Both the SATs and CATs test scores are used as data which inform the flight path for the student. Also attendance percentage for Y6. How much weight every school and every head of department give to each of those data points and any additional points added is unique - data analysis is very much a strategy and is not a standardised process across the country, though there are obvious examples of good and bad practice.
In my school, we also tend to get a one sentence comment from the y6 class teacher that can often hold far more weight. All sorts can be shown in that one cell on a spreadsheet: ‘scored surprisingly high/low’ tells us the child is different in class attainment than in exam conditions, ‘must be encouraged to write’ for a child who is actually quite able but is not self-motivated, along with things that might be relevant pastorally, like they have trouble with friendships or are moving up with a student they could really have done with a fresh start from, and sometimes a note of whether a child is known to be tutored or parents don’t believe in homework or whatever thing they feel compelled to report. Often it will just say ‘no problems’ for a typical child. Not all primary schools do this (state schools cannot require extra reporting), what they say is vague at best, and not all secondaries pass it on (some prefer everyone to just be a raw score and have a completely fresh start for the rest). But at the most, this is the data given to subject heads at the start of year 7.
Equally, subject heads know all the faults of the testing used. So if a kid gets an unexpectedly low SATs test score (every child who ever sat that test with a fever or stomach bug, I see you!) and work at a level higher than that straight out the gate in the first half-term, it will (should be!) caught and setting and expectations adjusted. Equally if they aced it by sheer dumb luck or start year 7 with a dreadful attitude, they will probably move down a set after Christmas.
As for GD scorers looking like they are not doing well, it’s just a case of adjusting to a secondary marking mindset. Especially when you get to GCSE - the first marks of year 10 will look rubbish purely because they haven’t seen all the material yet, so if they went in to sit the final papers that day, they wouldn’t be ready. We aren’t giving an imaginary grade of where you would be if you keep working at this exact level, we are telling you where you would be if it was all done right now. Obviously it’s not all done right now, so you will move up! Not all schools are entirely consistent on this either, so ask for clarification if you are ever unsure. The teacher will be able to tell you.

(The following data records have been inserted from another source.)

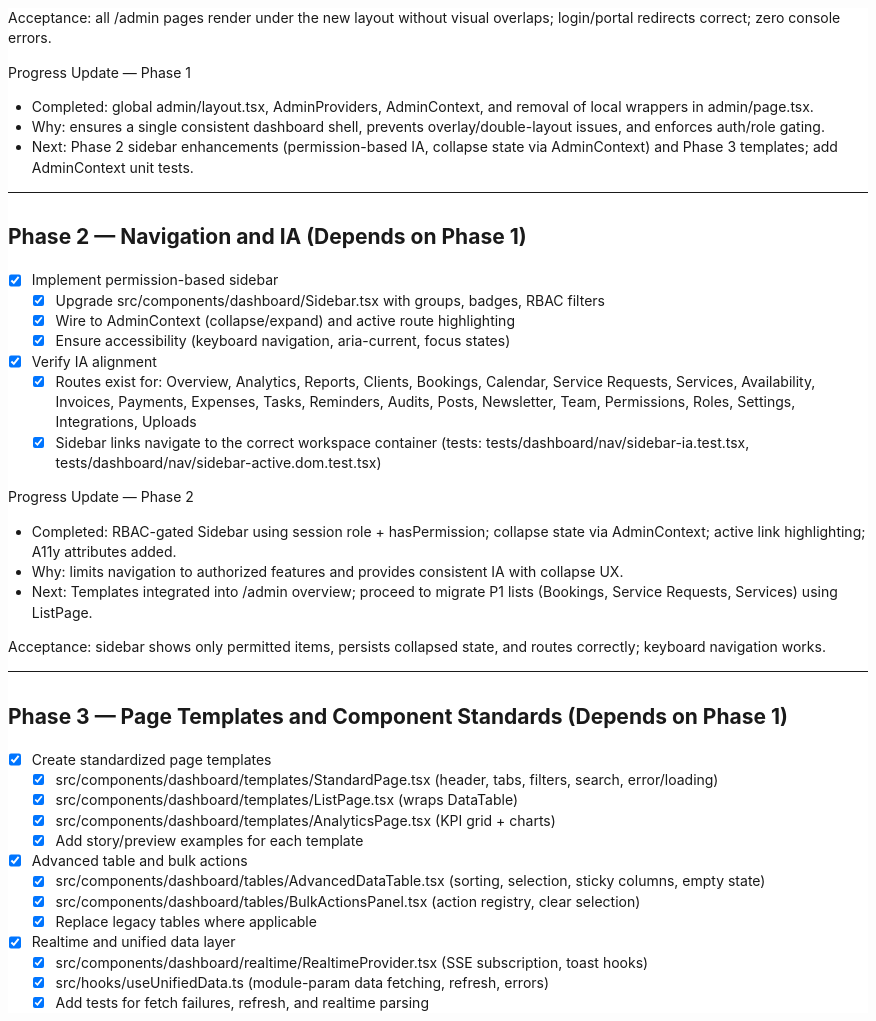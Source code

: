 Acceptance: all /admin pages render under the new layout without visual overlaps; login/portal redirects correct; zero console errors.

Progress Update — Phase 1
- Completed: global admin/layout.tsx, AdminProviders, AdminContext, and removal of local wrappers in admin/page.tsx.
- Why: ensures a single consistent dashboard shell, prevents overlay/double-layout issues, and enforces auth/role gating.
- Next: Phase 2 sidebar enhancements (permission-based IA, collapse state via AdminContext) and Phase 3 templates; add AdminContext unit tests.

---

## Phase 2 — Navigation and IA (Depends on Phase 1)
- [x] Implement permission-based sidebar
  - [x] Upgrade src/components/dashboard/Sidebar.tsx with groups, badges, RBAC filters
  - [x] Wire to AdminContext (collapse/expand) and active route highlighting
  - [x] Ensure accessibility (keyboard navigation, aria-current, focus states)
- [x] Verify IA alignment
  - [x] Routes exist for: Overview, Analytics, Reports, Clients, Bookings, Calendar, Service Requests, Services, Availability, Invoices, Payments, Expenses, Tasks, Reminders, Audits, Posts, Newsletter, Team, Permissions, Roles, Settings, Integrations, Uploads
  - [x] Sidebar links navigate to the correct workspace container (tests: tests/dashboard/nav/sidebar-ia.test.tsx, tests/dashboard/nav/sidebar-active.dom.test.tsx)

Progress Update — Phase 2
- Completed: RBAC-gated Sidebar using session role + hasPermission; collapse state via AdminContext; active link highlighting; A11y attributes added.
- Why: limits navigation to authorized features and provides consistent IA with collapse UX.
- Next: Templates integrated into /admin overview; proceed to migrate P1 lists (Bookings, Service Requests, Services) using ListPage.

Acceptance: sidebar shows only permitted items, persists collapsed state, and routes correctly; keyboard navigation works.

---

## Phase 3 — Page Templates and Component Standards (Depends on Phase 1)
- [x] Create standardized page templates
  - [x] src/components/dashboard/templates/StandardPage.tsx (header, tabs, filters, search, error/loading)
  - [x] src/components/dashboard/templates/ListPage.tsx (wraps DataTable)
  - [x] src/components/dashboard/templates/AnalyticsPage.tsx (KPI grid + charts)
  - [x] Add story/preview examples for each template
- [x] Advanced table and bulk actions
  - [x] src/components/dashboard/tables/AdvancedDataTable.tsx (sorting, selection, sticky columns, empty state)
  - [x] src/components/dashboard/tables/BulkActionsPanel.tsx (action registry, clear selection)
  - [x] Replace legacy tables where applicable
- [x] Realtime and unified data layer
  - [x] src/components/dashboard/realtime/RealtimeProvider.tsx (SSE subscription, toast hooks)
  - [x] src/hooks/useUnifiedData.ts (module-param data fetching, refresh, errors)
  - [x] Add tests for fetch failures, refresh, and realtime parsing
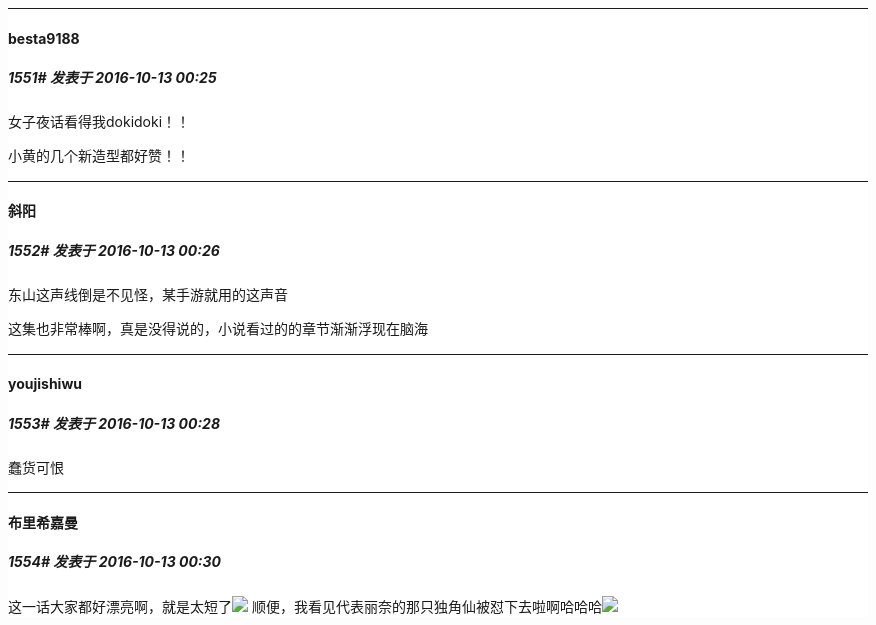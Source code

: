 


-----

####  besta9188  
##### 1551#       发表于 2016-10-13 00:25




女子夜话看得我dokidoki！！


小黄的几个新造型都好赞！！







-----

####  斜阳  
##### 1552#       发表于 2016-10-13 00:26




东山这声线倒是不见怪，某手游就用的这声音

这集也非常棒啊，真是没得说的，小说看过的的章节渐渐浮现在脑海







-----

####  youjishiwu  
##### 1553#       发表于 2016-10-13 00:28




蠢货可恨







-----

####  布里希嘉曼  
##### 1554#       发表于 2016-10-13 00:30




这一话大家都好漂亮啊，就是太短了<img src="https://static.saraba1st.com/image/smiley/face/119.gif" referrerpolicy="no-referrer">
顺便，我看见代表丽奈的那只独角仙被怼下去啦啊哈哈哈<img src="https://static.saraba1st.com/image/smiley/face/161.jpg" referrerpolicy="no-referrer">

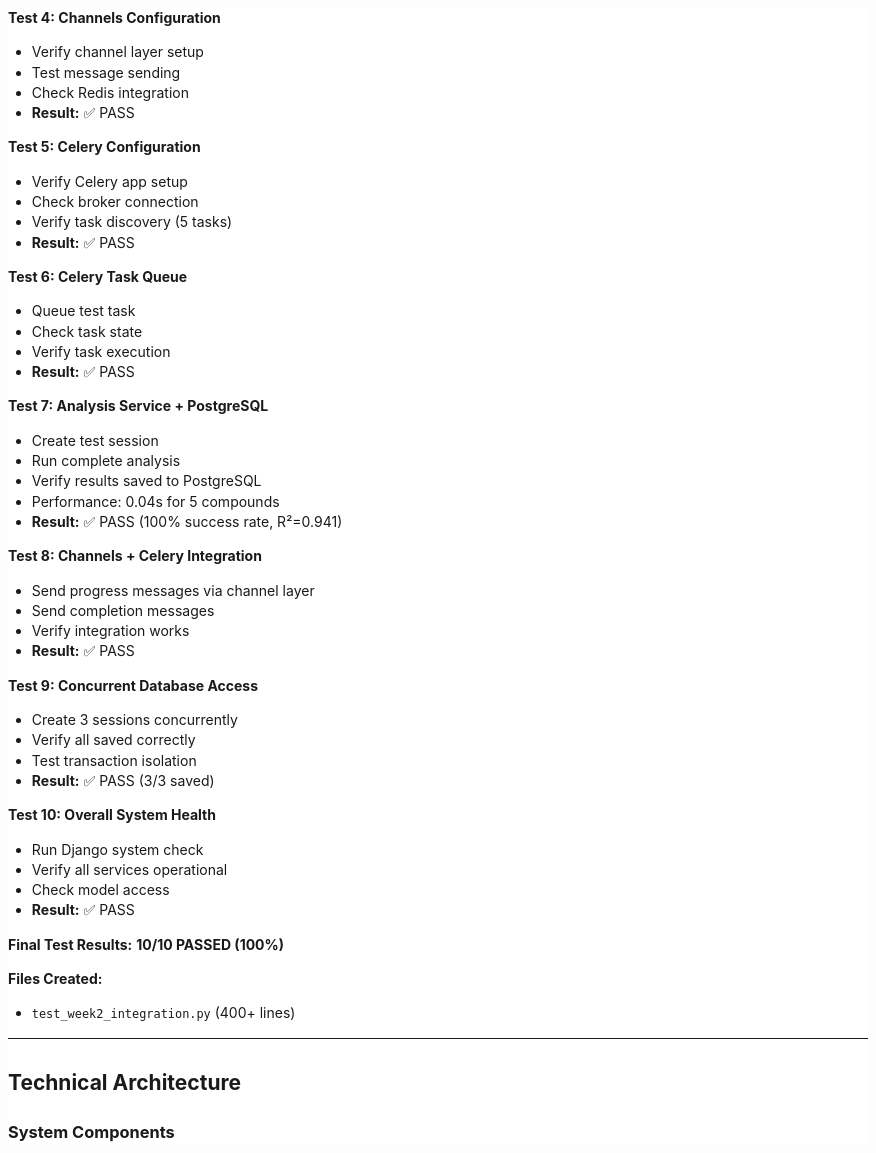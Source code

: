 **Test 4: Channels Configuration**
- Verify channel layer setup
- Test message sending
- Check Redis integration
- **Result:** ✅ PASS

**Test 5: Celery Configuration**
- Verify Celery app setup
- Check broker connection
- Verify task discovery (5 tasks)
- **Result:** ✅ PASS

**Test 6: Celery Task Queue**
- Queue test task
- Check task state
- Verify task execution
- **Result:** ✅ PASS

**Test 7: Analysis Service + PostgreSQL**
- Create test session
- Run complete analysis
- Verify results saved to PostgreSQL
- Performance: 0.04s for 5 compounds
- **Result:** ✅ PASS (100% success rate, R²=0.941)

**Test 8: Channels + Celery Integration**
- Send progress messages via channel layer
- Send completion messages
- Verify integration works
- **Result:** ✅ PASS

**Test 9: Concurrent Database Access**
- Create 3 sessions concurrently
- Verify all saved correctly
- Test transaction isolation
- **Result:** ✅ PASS (3/3 saved)

**Test 10: Overall System Health**
- Run Django system check
- Verify all services operational
- Check model access
- **Result:** ✅ PASS

**Final Test Results:** **10/10 PASSED (100%)**

**Files Created:**
- `test_week2_integration.py` (400+ lines)

---

## Technical Architecture

### System Components
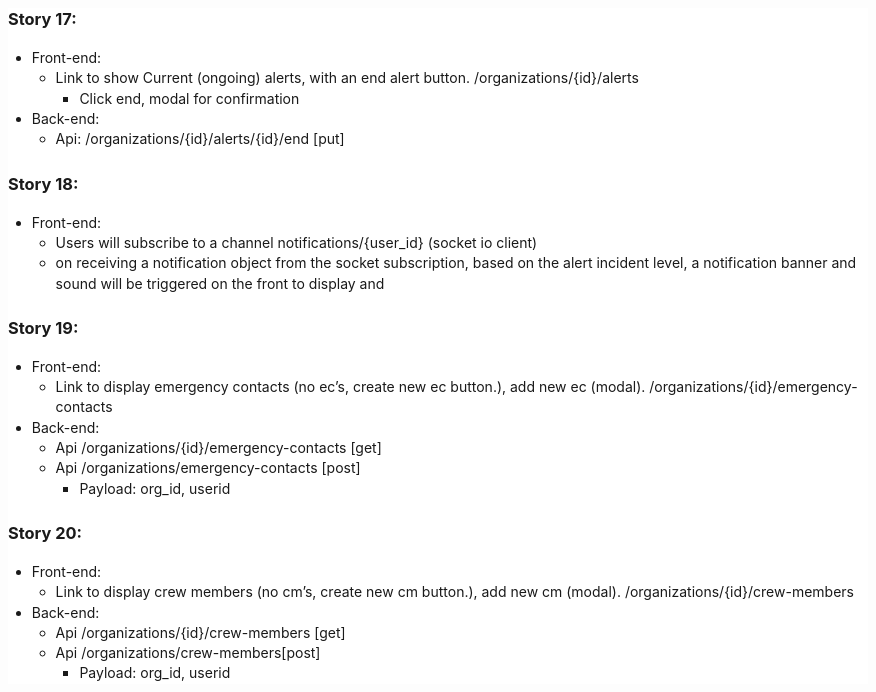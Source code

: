 ### Story 17: 
* Front-end:
  * Link to show Current (ongoing) alerts, with an end alert button. /organizations/{id}/alerts
    * Click end, modal for confirmation
* Back-end:
  * Api: /organizations/{id}/alerts/{id}/end [put]

### Story 18: 
* Front-end:
  * Users will subscribe to a channel notifications/{user_id} (socket io client)
  * on receiving a notification object from the socket subscription, based on the alert incident level, a notification banner and sound will be triggered on the front to display and 

### Story 19: 
* Front-end:
  * Link to display emergency contacts (no ec’s, create new ec button.), add new ec (modal). /organizations/{id}/emergency-contacts
* Back-end:
  * Api /organizations/{id}/emergency-contacts [get]
  * Api /organizations/emergency-contacts [post]
    * Payload: org_id, userid

### Story 20: 
* Front-end:
  * Link to display crew members (no cm’s, create new cm button.), add new cm (modal). /organizations/{id}/crew-members
* Back-end:
  * Api /organizations/{id}/crew-members [get]
  * Api /organizations/crew-members[post]
    * Payload: org_id, userid
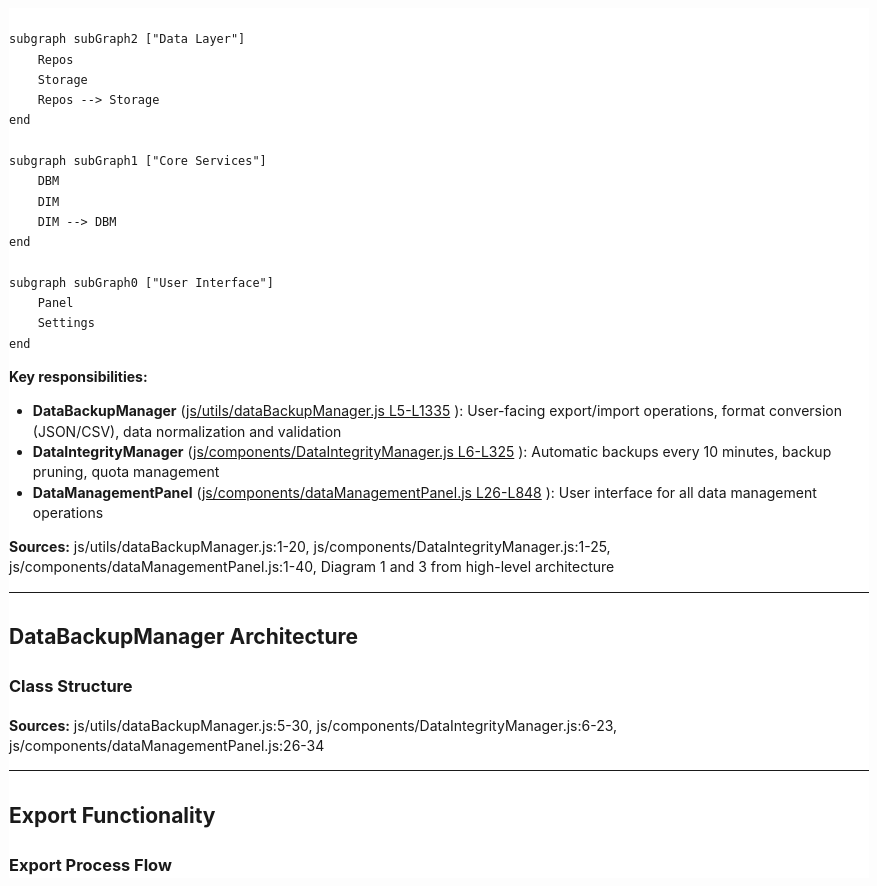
 ```mermaid

subgraph subGraph2 ["Data Layer"]
    Repos
    Storage
    Repos --> Storage
end

subgraph subGraph1 ["Core Services"]
    DBM
    DIM
    DIM --> DBM
end

subgraph subGraph0 ["User Interface"]
    Panel
    Settings
end
```

**Key responsibilities:**

* **DataBackupManager** ([js/utils/dataBackupManager.js L5-L1335](https://github.com/sallowayma-git/IELTS-practice/blob/df0c9b8f/js/utils/dataBackupManager.js#L5-L1335) ): User-facing export/import operations, format conversion (JSON/CSV), data normalization and validation
* **DataIntegrityManager** ([js/components/DataIntegrityManager.js L6-L325](https://github.com/sallowayma-git/IELTS-practice/blob/df0c9b8f/js/components/DataIntegrityManager.js#L6-L325) ): Automatic backups every 10 minutes, backup pruning, quota management
* **DataManagementPanel** ([js/components/dataManagementPanel.js L26-L848](https://github.com/sallowayma-git/IELTS-practice/blob/df0c9b8f/js/components/dataManagementPanel.js#L26-L848) ): User interface for all data management operations

**Sources:** js/utils/dataBackupManager.js:1-20, js/components/DataIntegrityManager.js:1-25, js/components/dataManagementPanel.js:1-40, Diagram 1 and 3 from high-level architecture

---

## DataBackupManager Architecture

### Class Structure

```

```

**Sources:** js/utils/dataBackupManager.js:5-30, js/components/DataIntegrityManager.js:6-23, js/components/dataManagementPanel.js:26-34

---

## Export Functionality

### Export Process Flow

But if you achieved GD on Year 6 SATs and you have decent work ethic and attendance, you should be achieving excellent results across your subjects at GCSE (and yes, literacy really does impact success in other subjects that much) so don’t get bogged down in data analysis. That’s someone else’s job. Yours to help keep that student on track so you get the same sort of happy exam results at the end of year 11 and 13, when they really count!